# [Information shown]
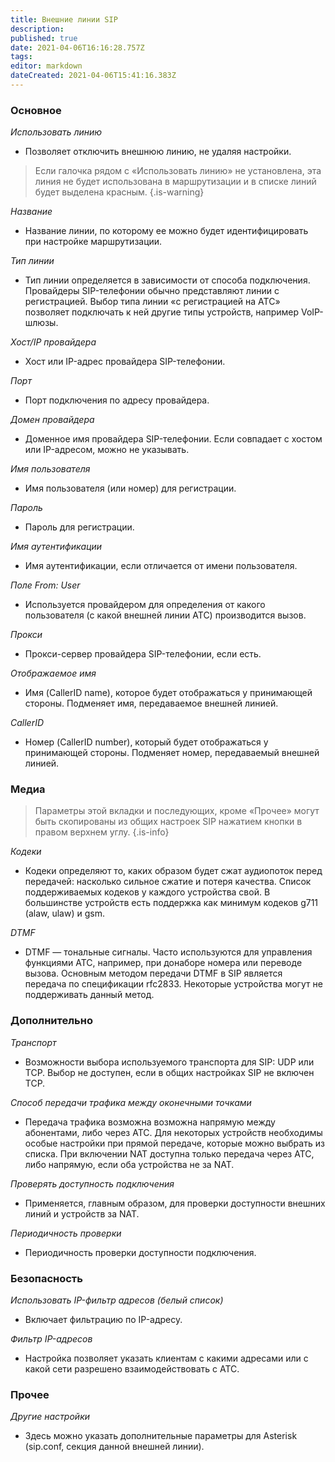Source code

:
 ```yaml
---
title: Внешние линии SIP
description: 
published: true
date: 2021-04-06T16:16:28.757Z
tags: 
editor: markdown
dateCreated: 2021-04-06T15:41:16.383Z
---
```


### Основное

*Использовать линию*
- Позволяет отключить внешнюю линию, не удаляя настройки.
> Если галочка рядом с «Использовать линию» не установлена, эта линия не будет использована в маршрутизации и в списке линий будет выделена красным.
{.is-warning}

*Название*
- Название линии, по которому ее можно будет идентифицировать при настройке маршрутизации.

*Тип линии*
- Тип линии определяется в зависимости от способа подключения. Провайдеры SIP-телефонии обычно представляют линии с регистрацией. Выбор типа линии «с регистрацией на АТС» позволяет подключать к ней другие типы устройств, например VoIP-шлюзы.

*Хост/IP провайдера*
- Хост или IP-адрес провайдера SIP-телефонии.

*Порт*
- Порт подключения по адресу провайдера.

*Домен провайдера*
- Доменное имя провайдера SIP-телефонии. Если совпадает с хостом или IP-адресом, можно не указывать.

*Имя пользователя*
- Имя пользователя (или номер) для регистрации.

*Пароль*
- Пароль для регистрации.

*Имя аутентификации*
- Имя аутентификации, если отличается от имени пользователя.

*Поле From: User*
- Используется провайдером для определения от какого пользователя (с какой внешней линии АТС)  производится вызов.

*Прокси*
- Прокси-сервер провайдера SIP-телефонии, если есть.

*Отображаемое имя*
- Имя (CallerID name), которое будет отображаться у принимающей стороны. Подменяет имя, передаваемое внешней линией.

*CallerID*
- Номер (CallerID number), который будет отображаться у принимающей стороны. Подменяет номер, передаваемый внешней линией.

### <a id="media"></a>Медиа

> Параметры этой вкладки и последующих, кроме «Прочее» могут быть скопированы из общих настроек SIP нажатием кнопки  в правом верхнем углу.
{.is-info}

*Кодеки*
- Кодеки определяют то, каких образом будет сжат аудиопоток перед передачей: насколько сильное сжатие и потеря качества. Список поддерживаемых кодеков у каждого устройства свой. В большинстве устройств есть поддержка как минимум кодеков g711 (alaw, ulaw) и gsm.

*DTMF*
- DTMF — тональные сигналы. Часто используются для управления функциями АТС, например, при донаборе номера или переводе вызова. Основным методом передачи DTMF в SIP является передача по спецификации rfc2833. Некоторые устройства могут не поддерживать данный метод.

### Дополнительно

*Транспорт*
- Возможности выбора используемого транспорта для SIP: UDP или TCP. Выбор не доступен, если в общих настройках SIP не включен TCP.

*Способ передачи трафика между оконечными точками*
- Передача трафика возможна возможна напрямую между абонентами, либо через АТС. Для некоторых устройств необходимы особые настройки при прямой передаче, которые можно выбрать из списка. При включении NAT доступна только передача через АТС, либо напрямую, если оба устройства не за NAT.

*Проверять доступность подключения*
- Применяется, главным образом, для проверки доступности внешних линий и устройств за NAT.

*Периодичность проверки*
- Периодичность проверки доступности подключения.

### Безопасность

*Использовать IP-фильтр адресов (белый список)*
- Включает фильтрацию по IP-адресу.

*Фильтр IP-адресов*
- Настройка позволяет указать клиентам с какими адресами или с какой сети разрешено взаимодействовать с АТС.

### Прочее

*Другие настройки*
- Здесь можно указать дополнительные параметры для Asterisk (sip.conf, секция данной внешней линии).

--

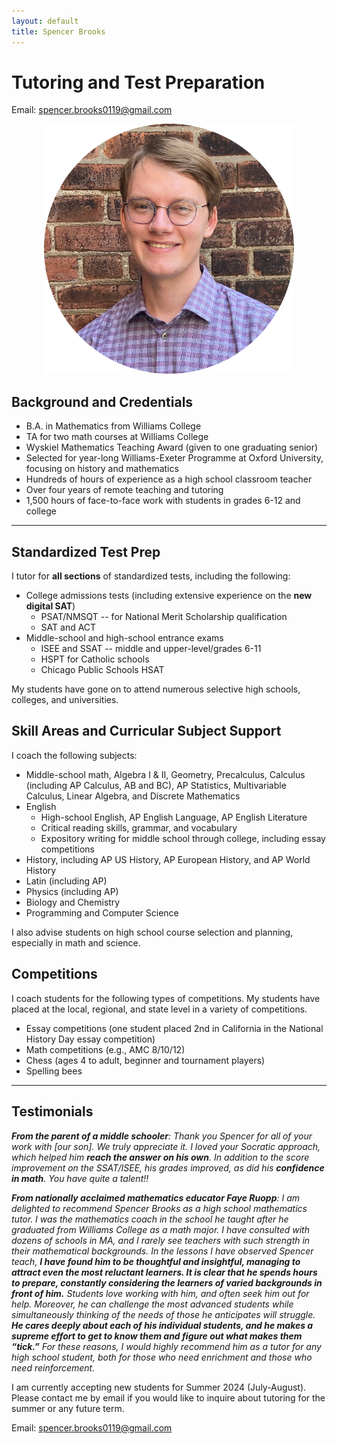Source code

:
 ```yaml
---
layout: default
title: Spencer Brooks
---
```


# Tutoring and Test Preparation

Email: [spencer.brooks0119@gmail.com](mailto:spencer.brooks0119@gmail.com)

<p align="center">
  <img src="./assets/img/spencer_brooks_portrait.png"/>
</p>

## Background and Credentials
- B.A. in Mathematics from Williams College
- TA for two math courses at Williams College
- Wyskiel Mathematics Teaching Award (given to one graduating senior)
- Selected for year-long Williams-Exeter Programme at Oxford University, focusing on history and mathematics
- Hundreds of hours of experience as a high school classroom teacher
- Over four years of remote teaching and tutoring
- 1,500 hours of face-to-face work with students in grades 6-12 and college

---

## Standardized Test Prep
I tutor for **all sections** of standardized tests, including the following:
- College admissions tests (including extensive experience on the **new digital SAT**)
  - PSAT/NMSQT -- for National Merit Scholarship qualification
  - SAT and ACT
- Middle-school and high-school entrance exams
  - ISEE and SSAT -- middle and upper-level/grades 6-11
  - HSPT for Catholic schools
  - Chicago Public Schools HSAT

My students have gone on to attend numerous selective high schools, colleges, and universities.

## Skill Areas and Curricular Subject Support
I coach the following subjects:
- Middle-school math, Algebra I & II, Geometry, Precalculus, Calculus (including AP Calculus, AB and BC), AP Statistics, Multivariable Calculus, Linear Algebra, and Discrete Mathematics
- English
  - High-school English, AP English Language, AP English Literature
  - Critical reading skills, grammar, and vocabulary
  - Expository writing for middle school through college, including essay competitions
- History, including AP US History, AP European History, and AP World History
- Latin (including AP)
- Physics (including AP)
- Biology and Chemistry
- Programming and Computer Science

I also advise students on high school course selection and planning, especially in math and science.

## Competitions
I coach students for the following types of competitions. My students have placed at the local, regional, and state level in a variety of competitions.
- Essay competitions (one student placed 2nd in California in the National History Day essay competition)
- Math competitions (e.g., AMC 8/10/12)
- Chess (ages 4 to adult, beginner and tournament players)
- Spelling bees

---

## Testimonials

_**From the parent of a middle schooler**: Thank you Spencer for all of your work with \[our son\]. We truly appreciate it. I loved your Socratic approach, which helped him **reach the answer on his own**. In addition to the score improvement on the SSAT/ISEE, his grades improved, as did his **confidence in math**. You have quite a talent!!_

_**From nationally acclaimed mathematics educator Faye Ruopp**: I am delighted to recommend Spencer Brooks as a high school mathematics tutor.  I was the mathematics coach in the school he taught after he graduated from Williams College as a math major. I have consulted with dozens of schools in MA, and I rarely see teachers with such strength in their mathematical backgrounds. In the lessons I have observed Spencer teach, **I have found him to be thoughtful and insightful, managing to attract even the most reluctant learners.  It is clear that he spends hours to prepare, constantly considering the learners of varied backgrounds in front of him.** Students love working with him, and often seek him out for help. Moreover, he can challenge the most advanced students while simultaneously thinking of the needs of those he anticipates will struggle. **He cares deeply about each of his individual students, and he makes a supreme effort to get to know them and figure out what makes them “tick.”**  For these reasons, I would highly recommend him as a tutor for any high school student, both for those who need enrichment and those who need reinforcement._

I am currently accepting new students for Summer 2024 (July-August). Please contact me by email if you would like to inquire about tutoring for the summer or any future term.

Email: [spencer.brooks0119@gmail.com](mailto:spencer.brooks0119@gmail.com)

# [Work task]
Here the job is to set down exactly the lines of the material above that fall between the one with "I tutor for" and the one with "I coach the", inclusive, and nothing beyond them.

# [The answer]
I tutor for **all sections** of standardized tests, including the following:
- College admissions tests (including extensive experience on the **new digital SAT**)
  - PSAT/NMSQT -- for National Merit Scholarship qualification
  - SAT and ACT
- Middle-school and high-school entrance exams
  - ISEE and SSAT -- middle and upper-level/grades 6-11
  - HSPT for Catholic schools
  - Chicago Public Schools HSAT

My students have gone on to attend numerous selective high schools, colleges, and universities.

## Skill Areas and Curricular Subject Support
I coach the following subjects:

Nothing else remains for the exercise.